Problem description: Should any entry include an image, skip the image and copy the entry exactly.

Material supplied:

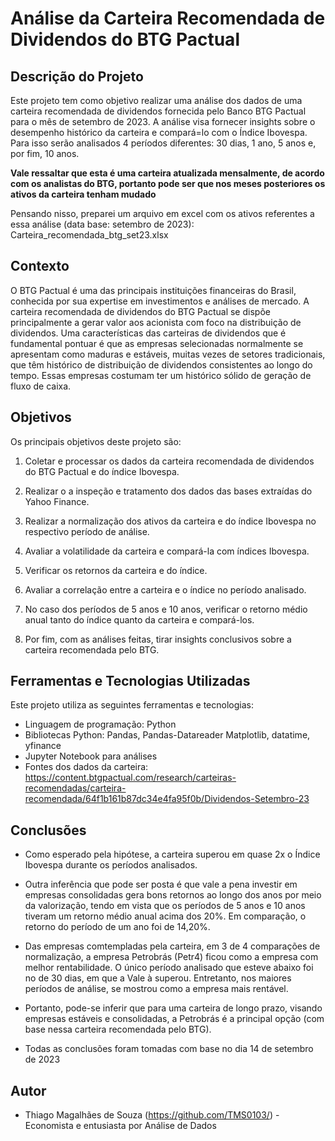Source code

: # Análise da Carteira Recomendada de Dividendos do BTG Pactual

## Descrição do Projeto

Este projeto tem como objetivo realizar uma análise dos dados de uma carteira recomendada de dividendos fornecida pelo Banco BTG Pactual para o mês de setembro de 2023. A análise visa fornecer insights sobre o desempenho histórico da carteira e compará=lo com o Índice Ibovespa. Para isso serão analisados 4 períodos diferentes: 30 dias, 1 ano, 5 anos e, por fim, 10 anos. 

**Vale ressaltar que esta é uma carteira atualizada mensalmente, de acordo com os analistas do BTG, portanto pode ser que nos meses posteriores os ativos da carteira tenham mudado**

Pensando nisso, preparei um arquivo em excel com os ativos referentes a essa análise (data base: setembro de 2023): Carteira_recomendada_btg_set23.xlsx

## Contexto

O BTG Pactual é uma das principais instituições financeiras do Brasil, conhecida por sua expertise em investimentos e análises de mercado. A carteira recomendada de dividendos do BTG Pactual se dispõe principalmente a gerar valor aos acionista com foco na distribuição de dividendos. Uma características das carteiras de dividendos que é fundamental pontuar é que as empresas selecionadas normalmente se apresentam como maduras e estáveis, muitas vezes de setores tradicionais, que têm histórico de distribuição de dividendos consistentes ao longo do tempo. Essas empresas costumam ter um histórico sólido de geração de fluxo de caixa.

## Objetivos

Os principais objetivos deste projeto são:

1. Coletar e processar os dados da carteira recomendada de dividendos do BTG Pactual e do índice Ibovespa.

2. Realizar o a inspeção e tratamento dos dados das bases extraídas do Yahoo Finance.

3. Realizar a normalização dos ativos da carteira e do índice Ibovespa no respectivo período de análise.

4. Avaliar a volatilidade da carteira e compará-la com índices Ibovespa.

5. Verificar os retornos da carteira e do índice.
   
6. Avaliar a correlação entre a carteira e o índice no período analisado.

8. No caso dos períodos de 5 anos e 10 anos, verificar o retorno médio anual tanto do índice quanto da carteira e compará-los.
   
10. Por fim, com as análises feitas, tirar insights conclusivos sobre a carteira recomendada pelo BTG.

## Ferramentas e Tecnologias Utilizadas

Este projeto utiliza as seguintes ferramentas e tecnologias:

- Linguagem de programação: Python
- Bibliotecas Python: Pandas, Pandas-Datareader Matplotlib, datatime, yfinance
- Jupyter Notebook para análises 
- Fontes dos dados da carteira: https://content.btgpactual.com/research/carteiras-recomendadas/carteira-recomendada/64f1b161b87dc34e4fa95f0b/Dividendos-Setembro-23

## Conclusões

- Como esperado pela hipótese, a carteira superou em quase 2x o Índice Ibovespa durante os períodos analisados.


- Outra inferência que pode ser posta é que vale a pena investir em empresas consolidadas gera bons retornos ao longo dos anos por meio da valorização, tendo em vista que os períodos de 5 anos e 10 anos tiveram um retorno médio anual acima dos 20%. Em comparação, o retorno do período de um ano foi de 14,20%.


- Das empresas comtempladas pela carteira, em 3 de 4 comparações de normalização, a empresa Petrobrás (Petr4) ficou como a empresa com melhor rentabilidade. O único período analisado que esteve abaixo foi no de 30 dias, em que a Vale à superou. Entretanto, nos maiores períodos de análise, se mostrou como a empresa mais rentável.


- Portanto, pode-se inferir que para uma carteira de longo prazo, visando empresas estáveis e consolidadas, a Petrobrás é a principal opção (com base nessa carteira recomendada pelo BTG).


*  Todas as conclusões foram tomadas com base no dia 14 de setembro de 2023

## Autor

- Thiago Magalhães de Souza (https://github.com/TMS0103/) - Economista e entusiasta por Análise de Dados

Response below:
Source code

: # Análise da Carteira Recomendada de Dividendos do BTG Pactual

## Descrição do Projeto

Este projeto tem como objetivo realizar uma análise dos dados de uma carteira recomendada de dividendos fornecida pelo Banco BTG Pactual para o mês de setembro de 2023. A análise visa fornecer insights sobre o desempenho histórico da carteira e compará=lo com o Índice Ibovespa. Para isso serão analisados 4 períodos diferentes: 30 dias, 1 ano, 5 anos e, por fim, 10 anos. 

**Vale ressaltar que esta é uma carteira atualizada mensalmente, de acordo com os analistas do BTG, portanto pode ser que nos meses posteriores os ativos da carteira tenham mudado**

Pensando nisso, preparei um arquivo em excel com os ativos referentes a essa análise (data base: setembro de 2023): Carteira_recomendada_btg_set23.xlsx

## Contexto

O BTG Pactual é uma das principais instituições financeiras do Brasil, conhecida por sua expertise em investimentos e análises de mercado. A carteira recomendada de dividendos do BTG Pactual se dispõe principalmente a gerar valor aos acionista com foco na distribuição de dividendos. Uma características das carteiras de dividendos que é fundamental pontuar é que as empresas selecionadas normalmente se apresentam como maduras e estáveis, muitas vezes de setores tradicionais, que têm histórico de distribuição de dividendos consistentes ao longo do tempo. Essas empresas costumam ter um histórico sólido de geração de fluxo de caixa.

## Objetivos

Os principais objetivos deste projeto são:

1. Coletar e processar os dados da carteira recomendada de dividendos do BTG Pactual e do índice Ibovespa.

2. Realizar o a inspeção e tratamento dos dados das bases extraídas do Yahoo Finance.

3. Realizar a normalização dos ativos da carteira e do índice Ibovespa no respectivo período de análise.

4. Avaliar a volatilidade da carteira e compará-la com índices Ibovespa.

5. Verificar os retornos da carteira e do índice.
   
6. Avaliar a correlação entre a carteira e o índice no período analisado.

8. No caso dos períodos de 5 anos e 10 anos, verificar o retorno médio anual tanto do índice quanto da carteira e compará-los.
   
10. Por fim, com as análises feitas, tirar insights conclusivos sobre a carteira recomendada pelo BTG.

## Ferramentas e Tecnologias Utilizadas

Este projeto utiliza as seguintes ferramentas e tecnologias:

- Linguagem de programação: Python
- Bibliotecas Python: Pandas, Pandas-Datareader Matplotlib, datatime, yfinance
- Jupyter Notebook para análises 
- Fontes dos dados da carteira: https://content.btgpactual.com/research/carteiras-recomendadas/carteira-recomendada/64f1b161b87dc34e4fa95f0b/Dividendos-Setembro-23

## Conclusões

- Como esperado pela hipótese, a carteira superou em quase 2x o Índice Ibovespa durante os períodos analisados.


- Outra inferência que pode ser posta é que vale a pena investir em empresas consolidadas gera bons retornos ao longo dos anos por meio da valorização, tendo em vista que os períodos de 5 anos e 10 anos tiveram um retorno médio anual acima dos 20%. Em comparação, o retorno do período de um ano foi de 14,20%.


- Das empresas comtempladas pela carteira, em 3 de 4 comparações de normalização, a empresa Petrobrás (Petr4) ficou como a empresa com melhor rentabilidade. O único período analisado que esteve abaixo foi no de 30 dias, em que a Vale à superou. Entretanto, nos maiores períodos de análise, se mostrou como a empresa mais rentável.


- Portanto, pode-se inferir que para uma carteira de longo prazo, visando empresas estáveis e consolidadas, a Petrobrás é a principal opção (com base nessa carteira recomendada pelo BTG).


*  Todas as conclusões foram tomadas com base no dia 14 de setembro de 2023

## Autor

- Thiago Magalhães de Souza (https://github.com/TMS0103/) - Economista e entusiasta por Análise de Dados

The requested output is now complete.